» **What is being asked**
Give the data again exactly as it appears, excluding any pictures.

» **Pictures paired with source code**
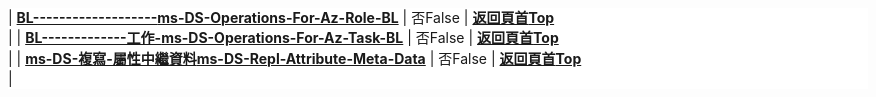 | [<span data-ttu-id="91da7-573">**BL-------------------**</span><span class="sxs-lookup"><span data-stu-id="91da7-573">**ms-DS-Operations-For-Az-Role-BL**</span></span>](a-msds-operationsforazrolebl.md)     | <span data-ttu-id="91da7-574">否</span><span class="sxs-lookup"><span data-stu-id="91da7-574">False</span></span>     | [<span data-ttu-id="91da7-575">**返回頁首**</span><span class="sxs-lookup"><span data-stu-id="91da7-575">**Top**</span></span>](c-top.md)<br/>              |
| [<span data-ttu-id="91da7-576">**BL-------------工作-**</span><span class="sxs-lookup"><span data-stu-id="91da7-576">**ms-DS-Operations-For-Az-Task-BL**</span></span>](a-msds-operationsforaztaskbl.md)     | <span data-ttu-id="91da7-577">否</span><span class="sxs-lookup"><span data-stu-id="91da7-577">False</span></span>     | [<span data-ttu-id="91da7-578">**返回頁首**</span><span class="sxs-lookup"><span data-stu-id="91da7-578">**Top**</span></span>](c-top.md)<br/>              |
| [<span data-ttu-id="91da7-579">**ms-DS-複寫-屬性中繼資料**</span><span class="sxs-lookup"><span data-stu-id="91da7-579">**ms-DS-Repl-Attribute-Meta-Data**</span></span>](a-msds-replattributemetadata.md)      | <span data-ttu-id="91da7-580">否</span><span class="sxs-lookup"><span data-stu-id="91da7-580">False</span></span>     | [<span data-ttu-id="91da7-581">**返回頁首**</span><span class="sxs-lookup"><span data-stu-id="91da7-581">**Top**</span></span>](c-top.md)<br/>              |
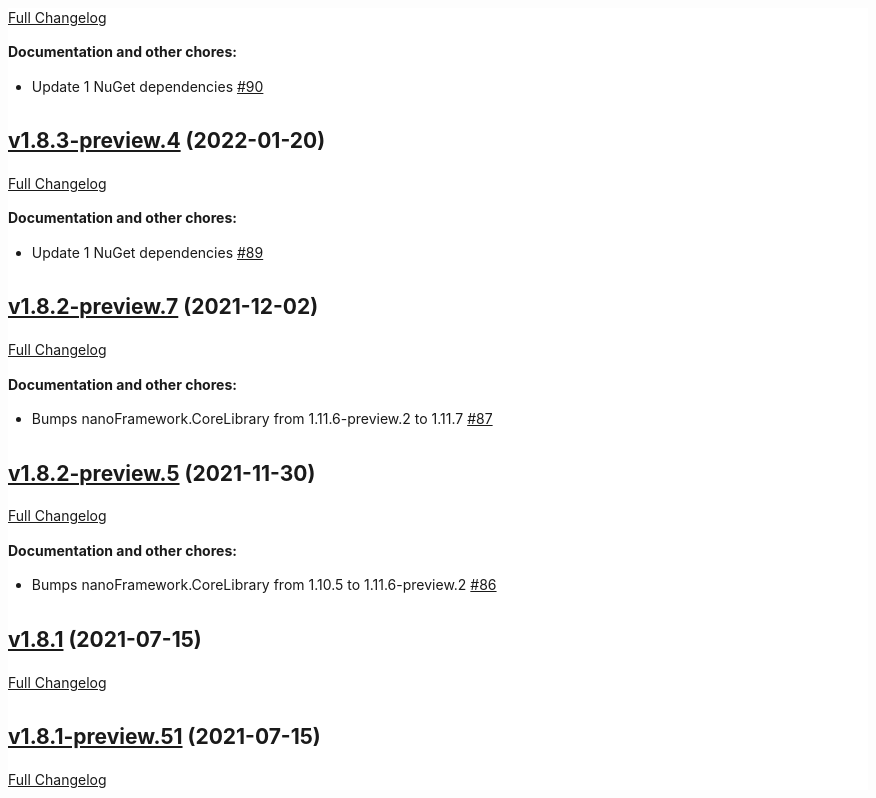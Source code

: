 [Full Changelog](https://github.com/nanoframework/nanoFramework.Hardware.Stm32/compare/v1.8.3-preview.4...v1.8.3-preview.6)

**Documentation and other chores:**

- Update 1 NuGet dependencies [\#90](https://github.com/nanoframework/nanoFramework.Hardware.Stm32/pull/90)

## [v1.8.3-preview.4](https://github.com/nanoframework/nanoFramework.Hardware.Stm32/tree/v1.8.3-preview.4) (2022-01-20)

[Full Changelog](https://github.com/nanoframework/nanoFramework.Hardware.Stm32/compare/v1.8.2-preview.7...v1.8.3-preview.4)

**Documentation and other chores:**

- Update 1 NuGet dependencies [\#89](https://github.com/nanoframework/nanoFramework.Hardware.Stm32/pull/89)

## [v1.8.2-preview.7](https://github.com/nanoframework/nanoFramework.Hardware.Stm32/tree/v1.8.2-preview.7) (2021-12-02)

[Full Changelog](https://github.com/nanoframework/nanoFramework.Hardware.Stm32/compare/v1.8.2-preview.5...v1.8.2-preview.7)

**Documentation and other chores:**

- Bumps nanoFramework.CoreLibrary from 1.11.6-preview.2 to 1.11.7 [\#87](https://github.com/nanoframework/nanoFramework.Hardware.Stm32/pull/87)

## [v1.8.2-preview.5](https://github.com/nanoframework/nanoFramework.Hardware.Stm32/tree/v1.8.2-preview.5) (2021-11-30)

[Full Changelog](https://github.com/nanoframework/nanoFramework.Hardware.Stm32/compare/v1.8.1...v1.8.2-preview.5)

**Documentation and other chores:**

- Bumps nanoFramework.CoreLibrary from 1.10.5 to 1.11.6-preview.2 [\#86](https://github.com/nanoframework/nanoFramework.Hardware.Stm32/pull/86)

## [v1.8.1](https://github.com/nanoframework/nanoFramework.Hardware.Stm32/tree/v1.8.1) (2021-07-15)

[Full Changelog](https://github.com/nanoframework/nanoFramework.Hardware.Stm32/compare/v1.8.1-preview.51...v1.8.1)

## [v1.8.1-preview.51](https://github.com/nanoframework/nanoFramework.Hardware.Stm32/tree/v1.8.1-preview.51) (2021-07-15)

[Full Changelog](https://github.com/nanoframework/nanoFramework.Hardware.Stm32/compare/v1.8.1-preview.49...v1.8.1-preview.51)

» **Solution for this problem**
 | [<span data-ttu-id="91da7-573">**BL-------------------**</span><span class="sxs-lookup"><span data-stu-id="91da7-573">**ms-DS-Operations-For-Az-Role-BL**</span></span>](a-msds-operationsforazrolebl.md)     | <span data-ttu-id="91da7-574">否</span><span class="sxs-lookup"><span data-stu-id="91da7-574">False</span></span>     | [<span data-ttu-id="91da7-575">**返回頁首**</span><span class="sxs-lookup"><span data-stu-id="91da7-575">**Top**</span></span>](c-top.md)<br/>              |
| [<span data-ttu-id="91da7-576">**BL-------------工作-**</span><span class="sxs-lookup"><span data-stu-id="91da7-576">**ms-DS-Operations-For-Az-Task-BL**</span></span>](a-msds-operationsforaztaskbl.md)     | <span data-ttu-id="91da7-577">否</span><span class="sxs-lookup"><span data-stu-id="91da7-577">False</span></span>     | [<span data-ttu-id="91da7-578">**返回頁首**</span><span class="sxs-lookup"><span data-stu-id="91da7-578">**Top**</span></span>](c-top.md)<br/>              |
| [<span data-ttu-id="91da7-579">**ms-DS-複寫-屬性中繼資料**</span><span class="sxs-lookup"><span data-stu-id="91da7-579">**ms-DS-Repl-Attribute-Meta-Data**</span></span>](a-msds-replattributemetadata.md)      | <span data-ttu-id="91da7-580">否</span><span class="sxs-lookup"><span data-stu-id="91da7-580">False</span></span>     | [<span data-ttu-id="91da7-581">**返回頁首**</span><span class="sxs-lookup"><span data-stu-id="91da7-581">**Top**</span></span>](c-top.md)<br/>              |
Source code

: [Full Changelog](https://github.com/nanoframework/nanoFramework.Hardware.Stm32/compare/v1.8.3-preview.4...v1.8.3-preview.6)

**Documentation and other chores:**

- Update 1 NuGet dependencies [\#90](https://github.com/nanoframework/nanoFramework.Hardware.Stm32/pull/90)

## [v1.8.3-preview.4](https://github.com/nanoframework/nanoFramework.Hardware.Stm32/tree/v1.8.3-preview.4) (2022-01-20)

[Full Changelog](https://github.com/nanoframework/nanoFramework.Hardware.Stm32/compare/v1.8.2-preview.7...v1.8.3-preview.4)

**Documentation and other chores:**

- Update 1 NuGet dependencies [\#89](https://github.com/nanoframework/nanoFramework.Hardware.Stm32/pull/89)

## [v1.8.2-preview.7](https://github.com/nanoframework/nanoFramework.Hardware.Stm32/tree/v1.8.2-preview.7) (2021-12-02)

[Full Changelog](https://github.com/nanoframework/nanoFramework.Hardware.Stm32/compare/v1.8.2-preview.5...v1.8.2-preview.7)

**Documentation and other chores:**

- Bumps nanoFramework.CoreLibrary from 1.11.6-preview.2 to 1.11.7 [\#87](https://github.com/nanoframework/nanoFramework.Hardware.Stm32/pull/87)

## [v1.8.2-preview.5](https://github.com/nanoframework/nanoFramework.Hardware.Stm32/tree/v1.8.2-preview.5) (2021-11-30)

[Full Changelog](https://github.com/nanoframework/nanoFramework.Hardware.Stm32/compare/v1.8.1...v1.8.2-preview.5)

**Documentation and other chores:**

- Bumps nanoFramework.CoreLibrary from 1.10.5 to 1.11.6-preview.2 [\#86](https://github.com/nanoframework/nanoFramework.Hardware.Stm32/pull/86)

## [v1.8.1](https://github.com/nanoframework/nanoFramework.Hardware.Stm32/tree/v1.8.1) (2021-07-15)

[Full Changelog](https://github.com/nanoframework/nanoFramework.Hardware.Stm32/compare/v1.8.1-preview.51...v1.8.1)

## [v1.8.1-preview.51](https://github.com/nanoframework/nanoFramework.Hardware.Stm32/tree/v1.8.1-preview.51) (2021-07-15)

[Full Changelog](https://github.com/nanoframework/nanoFramework.Hardware.Stm32/compare/v1.8.1-preview.49...v1.8.1-preview.51)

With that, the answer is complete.